Work to be completed => Examine the entries and show every line in which the word "capi" is found.

[Stored items]
------------
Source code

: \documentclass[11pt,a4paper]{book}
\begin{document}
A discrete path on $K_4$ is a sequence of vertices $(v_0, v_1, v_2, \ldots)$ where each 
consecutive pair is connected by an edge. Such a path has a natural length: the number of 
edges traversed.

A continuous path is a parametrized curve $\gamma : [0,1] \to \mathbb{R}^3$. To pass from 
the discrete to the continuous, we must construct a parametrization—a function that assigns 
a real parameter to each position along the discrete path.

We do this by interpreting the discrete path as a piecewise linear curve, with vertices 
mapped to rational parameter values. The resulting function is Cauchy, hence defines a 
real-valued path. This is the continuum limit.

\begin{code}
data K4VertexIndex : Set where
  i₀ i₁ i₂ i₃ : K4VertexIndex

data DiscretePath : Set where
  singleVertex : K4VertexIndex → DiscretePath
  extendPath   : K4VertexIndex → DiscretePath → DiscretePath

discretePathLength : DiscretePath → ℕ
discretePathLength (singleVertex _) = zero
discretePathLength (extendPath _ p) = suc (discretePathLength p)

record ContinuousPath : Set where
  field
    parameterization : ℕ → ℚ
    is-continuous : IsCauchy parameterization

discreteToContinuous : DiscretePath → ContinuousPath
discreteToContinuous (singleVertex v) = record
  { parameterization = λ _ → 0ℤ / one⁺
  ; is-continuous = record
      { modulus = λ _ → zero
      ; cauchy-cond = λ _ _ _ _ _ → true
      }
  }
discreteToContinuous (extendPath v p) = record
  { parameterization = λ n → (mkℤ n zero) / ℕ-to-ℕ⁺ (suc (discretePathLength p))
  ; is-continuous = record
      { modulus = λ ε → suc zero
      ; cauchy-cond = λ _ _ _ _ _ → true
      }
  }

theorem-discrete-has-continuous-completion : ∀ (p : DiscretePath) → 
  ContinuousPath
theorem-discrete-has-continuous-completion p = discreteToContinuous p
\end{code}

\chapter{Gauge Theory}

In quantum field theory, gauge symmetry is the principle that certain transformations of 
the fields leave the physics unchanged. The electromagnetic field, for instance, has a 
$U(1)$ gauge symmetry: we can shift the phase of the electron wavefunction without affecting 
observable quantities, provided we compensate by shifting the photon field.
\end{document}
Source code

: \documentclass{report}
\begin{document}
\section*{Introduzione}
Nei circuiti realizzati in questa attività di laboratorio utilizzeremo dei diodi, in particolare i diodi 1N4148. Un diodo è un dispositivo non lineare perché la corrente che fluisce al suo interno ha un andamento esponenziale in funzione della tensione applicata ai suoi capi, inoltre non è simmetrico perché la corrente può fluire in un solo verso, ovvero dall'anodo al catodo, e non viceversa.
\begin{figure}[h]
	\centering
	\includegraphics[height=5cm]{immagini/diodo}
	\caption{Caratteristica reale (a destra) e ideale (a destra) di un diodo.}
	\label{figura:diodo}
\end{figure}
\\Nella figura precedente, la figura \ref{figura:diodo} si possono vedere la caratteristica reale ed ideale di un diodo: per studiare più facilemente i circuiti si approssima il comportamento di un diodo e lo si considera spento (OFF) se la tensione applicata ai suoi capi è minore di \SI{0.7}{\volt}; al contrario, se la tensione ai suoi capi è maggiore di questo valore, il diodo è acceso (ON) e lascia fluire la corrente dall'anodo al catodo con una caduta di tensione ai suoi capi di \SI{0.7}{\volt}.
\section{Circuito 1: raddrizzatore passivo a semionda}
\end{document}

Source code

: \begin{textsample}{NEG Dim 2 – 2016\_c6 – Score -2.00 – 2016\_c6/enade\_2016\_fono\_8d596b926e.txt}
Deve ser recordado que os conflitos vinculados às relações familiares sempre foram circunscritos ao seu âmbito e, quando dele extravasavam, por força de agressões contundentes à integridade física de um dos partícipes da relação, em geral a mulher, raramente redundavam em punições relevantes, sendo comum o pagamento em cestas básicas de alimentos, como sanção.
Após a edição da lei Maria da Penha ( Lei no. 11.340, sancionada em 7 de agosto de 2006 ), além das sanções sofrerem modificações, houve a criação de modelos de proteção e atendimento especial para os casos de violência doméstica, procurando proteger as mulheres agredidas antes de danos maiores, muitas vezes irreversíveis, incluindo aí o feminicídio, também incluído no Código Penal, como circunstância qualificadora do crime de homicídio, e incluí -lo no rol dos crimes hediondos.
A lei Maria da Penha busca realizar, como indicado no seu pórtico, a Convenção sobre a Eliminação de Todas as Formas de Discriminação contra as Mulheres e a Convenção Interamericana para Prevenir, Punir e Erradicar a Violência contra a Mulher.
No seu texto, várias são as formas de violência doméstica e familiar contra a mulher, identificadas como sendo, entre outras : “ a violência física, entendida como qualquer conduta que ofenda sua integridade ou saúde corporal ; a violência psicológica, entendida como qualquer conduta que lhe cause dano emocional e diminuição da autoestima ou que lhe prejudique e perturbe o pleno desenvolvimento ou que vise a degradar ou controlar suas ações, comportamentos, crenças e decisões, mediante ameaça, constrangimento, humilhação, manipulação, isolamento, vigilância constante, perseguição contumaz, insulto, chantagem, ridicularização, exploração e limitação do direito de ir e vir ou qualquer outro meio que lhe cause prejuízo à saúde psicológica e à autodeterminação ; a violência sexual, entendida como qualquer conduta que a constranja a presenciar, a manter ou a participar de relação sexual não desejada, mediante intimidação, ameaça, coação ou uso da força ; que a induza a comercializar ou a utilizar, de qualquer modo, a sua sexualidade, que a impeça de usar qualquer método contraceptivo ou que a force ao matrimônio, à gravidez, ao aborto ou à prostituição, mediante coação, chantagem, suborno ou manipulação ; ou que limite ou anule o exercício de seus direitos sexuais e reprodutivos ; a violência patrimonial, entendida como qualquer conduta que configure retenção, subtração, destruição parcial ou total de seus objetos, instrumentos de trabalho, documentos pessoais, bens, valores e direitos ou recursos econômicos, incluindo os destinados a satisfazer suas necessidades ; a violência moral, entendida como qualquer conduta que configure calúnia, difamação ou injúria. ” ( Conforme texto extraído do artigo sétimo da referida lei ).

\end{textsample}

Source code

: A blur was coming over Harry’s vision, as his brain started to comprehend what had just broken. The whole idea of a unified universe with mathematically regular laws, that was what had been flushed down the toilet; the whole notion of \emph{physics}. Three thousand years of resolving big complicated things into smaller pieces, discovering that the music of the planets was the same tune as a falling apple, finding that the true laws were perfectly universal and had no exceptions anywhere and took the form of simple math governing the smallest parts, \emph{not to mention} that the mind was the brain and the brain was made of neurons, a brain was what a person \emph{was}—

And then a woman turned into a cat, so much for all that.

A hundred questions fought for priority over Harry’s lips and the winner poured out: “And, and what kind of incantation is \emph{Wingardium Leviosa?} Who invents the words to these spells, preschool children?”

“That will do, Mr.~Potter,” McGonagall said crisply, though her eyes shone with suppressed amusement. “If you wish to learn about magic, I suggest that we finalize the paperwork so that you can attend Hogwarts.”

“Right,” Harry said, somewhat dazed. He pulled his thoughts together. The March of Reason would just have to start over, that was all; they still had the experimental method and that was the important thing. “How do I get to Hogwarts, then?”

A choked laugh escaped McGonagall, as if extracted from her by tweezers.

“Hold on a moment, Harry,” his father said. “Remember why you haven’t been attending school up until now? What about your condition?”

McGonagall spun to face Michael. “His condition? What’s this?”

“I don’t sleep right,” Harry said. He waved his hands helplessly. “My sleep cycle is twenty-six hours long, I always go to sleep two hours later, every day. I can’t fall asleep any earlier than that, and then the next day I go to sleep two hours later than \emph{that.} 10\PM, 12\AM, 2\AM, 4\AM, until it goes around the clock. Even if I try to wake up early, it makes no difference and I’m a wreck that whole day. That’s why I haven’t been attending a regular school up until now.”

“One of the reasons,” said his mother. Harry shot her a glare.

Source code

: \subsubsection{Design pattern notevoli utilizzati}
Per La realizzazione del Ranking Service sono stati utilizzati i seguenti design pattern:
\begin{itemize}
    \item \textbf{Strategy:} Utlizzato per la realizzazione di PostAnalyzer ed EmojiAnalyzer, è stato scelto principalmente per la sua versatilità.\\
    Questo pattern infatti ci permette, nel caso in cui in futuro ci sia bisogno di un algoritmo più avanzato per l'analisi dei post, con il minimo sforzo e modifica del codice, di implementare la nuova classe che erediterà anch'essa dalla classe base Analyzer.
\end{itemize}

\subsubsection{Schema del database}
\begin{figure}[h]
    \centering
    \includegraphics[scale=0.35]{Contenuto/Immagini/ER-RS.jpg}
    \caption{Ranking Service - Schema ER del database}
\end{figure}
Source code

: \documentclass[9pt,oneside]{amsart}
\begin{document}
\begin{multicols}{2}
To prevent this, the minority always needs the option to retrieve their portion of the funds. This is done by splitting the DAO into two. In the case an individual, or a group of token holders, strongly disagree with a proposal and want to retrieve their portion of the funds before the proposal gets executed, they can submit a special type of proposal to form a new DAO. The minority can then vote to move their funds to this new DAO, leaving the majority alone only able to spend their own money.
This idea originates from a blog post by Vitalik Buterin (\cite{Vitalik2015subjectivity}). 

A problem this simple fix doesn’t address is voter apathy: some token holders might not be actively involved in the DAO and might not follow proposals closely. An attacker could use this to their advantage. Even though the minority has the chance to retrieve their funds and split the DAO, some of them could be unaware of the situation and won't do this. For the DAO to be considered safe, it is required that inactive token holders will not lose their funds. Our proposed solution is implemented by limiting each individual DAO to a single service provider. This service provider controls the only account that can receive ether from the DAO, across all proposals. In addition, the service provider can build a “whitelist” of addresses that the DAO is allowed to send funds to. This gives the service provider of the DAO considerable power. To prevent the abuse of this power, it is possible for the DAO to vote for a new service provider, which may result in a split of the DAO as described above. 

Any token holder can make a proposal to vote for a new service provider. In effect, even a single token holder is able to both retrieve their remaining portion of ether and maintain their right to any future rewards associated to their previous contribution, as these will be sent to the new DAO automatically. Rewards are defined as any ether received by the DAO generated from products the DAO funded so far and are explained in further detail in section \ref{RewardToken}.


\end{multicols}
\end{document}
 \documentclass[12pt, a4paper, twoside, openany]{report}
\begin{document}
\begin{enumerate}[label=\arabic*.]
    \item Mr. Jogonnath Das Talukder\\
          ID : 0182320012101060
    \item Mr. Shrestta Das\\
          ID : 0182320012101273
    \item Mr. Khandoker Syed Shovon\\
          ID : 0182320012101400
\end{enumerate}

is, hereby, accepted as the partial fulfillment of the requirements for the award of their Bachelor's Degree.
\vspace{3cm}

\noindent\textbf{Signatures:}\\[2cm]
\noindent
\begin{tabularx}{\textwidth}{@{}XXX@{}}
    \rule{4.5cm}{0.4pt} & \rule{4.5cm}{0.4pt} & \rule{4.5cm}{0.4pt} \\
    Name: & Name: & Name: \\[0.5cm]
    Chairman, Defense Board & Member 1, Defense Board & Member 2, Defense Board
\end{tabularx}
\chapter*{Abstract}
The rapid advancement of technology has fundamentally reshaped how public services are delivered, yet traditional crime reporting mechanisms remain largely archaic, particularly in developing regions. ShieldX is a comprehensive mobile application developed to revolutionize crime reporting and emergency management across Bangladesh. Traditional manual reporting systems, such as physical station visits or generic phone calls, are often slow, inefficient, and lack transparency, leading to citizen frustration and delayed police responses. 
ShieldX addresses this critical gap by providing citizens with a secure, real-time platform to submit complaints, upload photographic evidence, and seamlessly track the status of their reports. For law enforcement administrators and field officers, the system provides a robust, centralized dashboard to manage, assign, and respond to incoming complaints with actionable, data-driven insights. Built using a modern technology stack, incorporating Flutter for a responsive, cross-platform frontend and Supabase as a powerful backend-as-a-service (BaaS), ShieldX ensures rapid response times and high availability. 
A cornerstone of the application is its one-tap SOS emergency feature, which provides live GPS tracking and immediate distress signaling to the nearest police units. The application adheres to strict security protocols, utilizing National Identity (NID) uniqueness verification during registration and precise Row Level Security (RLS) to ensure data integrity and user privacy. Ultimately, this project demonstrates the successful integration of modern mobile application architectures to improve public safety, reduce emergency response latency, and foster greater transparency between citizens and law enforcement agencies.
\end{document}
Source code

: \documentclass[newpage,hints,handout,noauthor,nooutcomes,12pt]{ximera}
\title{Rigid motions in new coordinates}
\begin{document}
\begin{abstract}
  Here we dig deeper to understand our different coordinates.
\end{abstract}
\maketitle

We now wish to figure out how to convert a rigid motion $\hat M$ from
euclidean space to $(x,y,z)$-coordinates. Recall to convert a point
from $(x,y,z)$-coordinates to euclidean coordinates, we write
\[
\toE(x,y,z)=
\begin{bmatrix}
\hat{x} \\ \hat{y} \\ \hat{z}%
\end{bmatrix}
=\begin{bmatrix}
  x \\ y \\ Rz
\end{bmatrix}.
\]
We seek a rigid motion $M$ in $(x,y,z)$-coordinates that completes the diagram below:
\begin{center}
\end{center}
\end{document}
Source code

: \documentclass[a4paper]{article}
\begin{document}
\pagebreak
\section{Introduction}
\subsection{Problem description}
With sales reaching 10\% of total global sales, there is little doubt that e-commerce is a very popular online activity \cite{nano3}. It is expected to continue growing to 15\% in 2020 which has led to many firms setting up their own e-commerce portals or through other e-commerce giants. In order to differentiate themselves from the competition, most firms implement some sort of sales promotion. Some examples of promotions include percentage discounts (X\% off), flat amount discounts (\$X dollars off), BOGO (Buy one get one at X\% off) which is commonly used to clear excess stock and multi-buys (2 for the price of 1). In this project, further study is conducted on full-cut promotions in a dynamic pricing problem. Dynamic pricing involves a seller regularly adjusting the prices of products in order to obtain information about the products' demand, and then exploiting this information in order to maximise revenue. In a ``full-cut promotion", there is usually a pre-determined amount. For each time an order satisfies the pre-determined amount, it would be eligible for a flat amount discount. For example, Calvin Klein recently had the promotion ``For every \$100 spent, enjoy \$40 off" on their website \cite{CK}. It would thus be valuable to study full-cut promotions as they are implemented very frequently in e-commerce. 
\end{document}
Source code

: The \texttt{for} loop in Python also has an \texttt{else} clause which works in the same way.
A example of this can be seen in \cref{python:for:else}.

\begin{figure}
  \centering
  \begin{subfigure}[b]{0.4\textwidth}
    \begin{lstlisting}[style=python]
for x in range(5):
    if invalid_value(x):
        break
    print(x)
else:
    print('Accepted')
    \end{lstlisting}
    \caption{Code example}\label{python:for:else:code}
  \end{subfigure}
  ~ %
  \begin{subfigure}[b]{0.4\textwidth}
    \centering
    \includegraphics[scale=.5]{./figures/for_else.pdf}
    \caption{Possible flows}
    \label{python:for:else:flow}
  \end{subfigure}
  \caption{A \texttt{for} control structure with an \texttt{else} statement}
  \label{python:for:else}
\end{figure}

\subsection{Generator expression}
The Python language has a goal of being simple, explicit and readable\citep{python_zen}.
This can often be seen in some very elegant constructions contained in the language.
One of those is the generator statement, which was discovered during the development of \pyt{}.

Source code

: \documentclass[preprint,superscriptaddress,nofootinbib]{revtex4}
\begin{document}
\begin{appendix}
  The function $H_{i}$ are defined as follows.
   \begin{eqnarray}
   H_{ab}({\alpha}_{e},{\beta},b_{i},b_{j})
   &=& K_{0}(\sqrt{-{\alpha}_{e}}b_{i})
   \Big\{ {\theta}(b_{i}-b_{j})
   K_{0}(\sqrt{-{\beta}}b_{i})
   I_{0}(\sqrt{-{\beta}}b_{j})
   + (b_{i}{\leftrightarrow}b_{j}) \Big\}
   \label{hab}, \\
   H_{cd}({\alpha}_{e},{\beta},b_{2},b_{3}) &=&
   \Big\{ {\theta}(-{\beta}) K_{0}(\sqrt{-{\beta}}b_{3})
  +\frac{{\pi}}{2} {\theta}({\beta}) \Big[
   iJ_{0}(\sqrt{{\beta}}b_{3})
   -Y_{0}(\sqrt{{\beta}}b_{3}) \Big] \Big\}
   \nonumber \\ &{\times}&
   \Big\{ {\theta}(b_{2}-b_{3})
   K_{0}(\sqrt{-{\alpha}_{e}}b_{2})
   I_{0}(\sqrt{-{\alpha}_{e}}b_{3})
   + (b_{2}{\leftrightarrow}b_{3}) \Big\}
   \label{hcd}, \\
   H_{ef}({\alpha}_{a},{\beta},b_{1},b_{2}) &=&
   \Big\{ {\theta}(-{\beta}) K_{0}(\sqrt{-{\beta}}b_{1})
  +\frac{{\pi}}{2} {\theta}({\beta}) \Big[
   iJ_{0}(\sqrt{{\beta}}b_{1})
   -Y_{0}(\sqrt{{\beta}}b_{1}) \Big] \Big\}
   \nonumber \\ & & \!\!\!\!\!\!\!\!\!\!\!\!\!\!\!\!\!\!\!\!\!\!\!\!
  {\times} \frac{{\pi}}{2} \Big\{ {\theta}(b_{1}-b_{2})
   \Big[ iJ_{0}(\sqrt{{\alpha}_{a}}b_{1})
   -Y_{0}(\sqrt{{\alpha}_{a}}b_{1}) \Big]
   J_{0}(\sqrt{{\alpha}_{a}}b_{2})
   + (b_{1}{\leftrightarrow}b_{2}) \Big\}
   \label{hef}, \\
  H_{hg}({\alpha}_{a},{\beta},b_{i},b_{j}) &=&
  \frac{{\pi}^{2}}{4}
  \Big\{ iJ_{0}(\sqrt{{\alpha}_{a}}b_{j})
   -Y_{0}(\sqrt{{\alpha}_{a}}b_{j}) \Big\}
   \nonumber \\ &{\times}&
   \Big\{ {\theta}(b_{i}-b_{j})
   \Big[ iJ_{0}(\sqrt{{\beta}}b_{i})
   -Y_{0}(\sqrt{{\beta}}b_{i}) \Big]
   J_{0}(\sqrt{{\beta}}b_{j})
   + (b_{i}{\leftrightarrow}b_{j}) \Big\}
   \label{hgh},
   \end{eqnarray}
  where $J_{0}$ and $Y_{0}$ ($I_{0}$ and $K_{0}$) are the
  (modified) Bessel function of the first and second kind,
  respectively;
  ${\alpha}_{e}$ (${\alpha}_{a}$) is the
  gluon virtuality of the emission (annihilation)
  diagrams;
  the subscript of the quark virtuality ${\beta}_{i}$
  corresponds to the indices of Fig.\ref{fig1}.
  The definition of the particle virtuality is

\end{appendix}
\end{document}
------------
Answer section =>
Nei circuiti realizzati in questa attività di laboratorio utilizzeremo dei diodi, in particolare i diodi 1N4148. Un diodo è un dispositivo non lineare perché la corrente che fluisce al suo interno ha un andamento esponenziale in funzione della tensione applicata ai suoi capi, inoltre non è simmetrico perché la corrente può fluire in un solo verso, ovvero dall'anodo al catodo, e non viceversa.
\\Nella figura precedente, la figura \ref{figura:diodo} si possono vedere la caratteristica reale ed ideale di un diodo: per studiare più facilemente i circuiti si approssima il comportamento di un diodo e lo si considera spento (OFF) se la tensione applicata ai suoi capi è minore di \SI{0.7}{\volt}; al contrario, se la tensione ai suoi capi è maggiore di questo valore, il diodo è acceso (ON) e lascia fluire la corrente dall'anodo al catodo con una caduta di tensione ai suoi capi di \SI{0.7}{\volt}.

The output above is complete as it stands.